The challenge continues but I’ve hit a roadblock already as I find myself struggling to believe I can write anything worthwhile and therefore not writing at all. After some success with writing over the last two years – finding a rhythm, managing to produce short pieces that people enjoyed, even getting them published on platforms other than my own little blog – I have grown a certain expectation of myself and my writing, and anything less just doesn’t feel good enough. However, I think I’m underestimating what it takes to return to writing after a break.
We got married this year. So, for the first few months, I lost myself in planning the big day (whilst juggling the day-to-day too of course) and then living that magical week leading up to it and the big day itself. Then there was a ‘mini-moon’, a ‘kiddie-moon’ and a luxury honeymoon (how lucky were we?). And already half the year was gone. Then life did that thing that it does and turned everything on its head and we went from joyful beginnings to unhappy endings. My father-in-law died following a short illness soon after our wedding. It was unexpected and devastating, and we found ourselves suddenly planning a funeral and dealing with all that comes with a bereavement. We are just returning to normality – slowly, and I know for my husband it will take much longer.

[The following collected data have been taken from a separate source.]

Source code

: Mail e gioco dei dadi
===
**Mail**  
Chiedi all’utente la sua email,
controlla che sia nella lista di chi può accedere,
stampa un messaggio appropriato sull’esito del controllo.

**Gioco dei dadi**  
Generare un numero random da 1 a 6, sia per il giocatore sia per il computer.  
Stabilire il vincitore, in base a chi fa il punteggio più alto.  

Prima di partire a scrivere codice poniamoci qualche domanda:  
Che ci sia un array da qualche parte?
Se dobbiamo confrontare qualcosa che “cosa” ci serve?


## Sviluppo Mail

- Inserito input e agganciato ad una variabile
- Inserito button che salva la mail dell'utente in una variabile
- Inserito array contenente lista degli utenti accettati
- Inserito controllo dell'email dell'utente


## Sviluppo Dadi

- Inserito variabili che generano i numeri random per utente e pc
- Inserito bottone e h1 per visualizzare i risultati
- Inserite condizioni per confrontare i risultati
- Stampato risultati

Now September brings a much needed Autumn and the promise of cosy, happy days. The children have returned to school and nursery, and today was the first day that I’ve given time to sit down to write, and it’s been miserable. I’m lost. It’s been over 8 months since I’ve written properly. I haven’t even been going to writing group in the last few months. I could cry at how hard it feels and I feel so desperate because I wanted this to be it – the thing I can do. A career even – or maybe just a creative outlet that would provide some sense of success. And I’ve lost it. I started this writing challenge and I don’t think I can actually do it. Everything I write is shit – although to be fair I’ve barely written a word.
Tue truth is I feel tired and weary – I don’t even want to write and yet my heart longs for this to be ‘it’. But if I don’t want to write – isn’t that a major flaw in my plan? I am sick of feeling a failure. I am sick of walking (or running) away from one thing after another. I don’t want to walk away from this too. Seriously, I feel like I have’t achieved anything worthwhile career-wise and yet I completed my first degree with first class honours and my MA with distinction. What the f-word? How can I be so miserably unqualified and unconfident when I was supposed to be the one who was heading for Artistic Director roles? I was the one who was set for great things?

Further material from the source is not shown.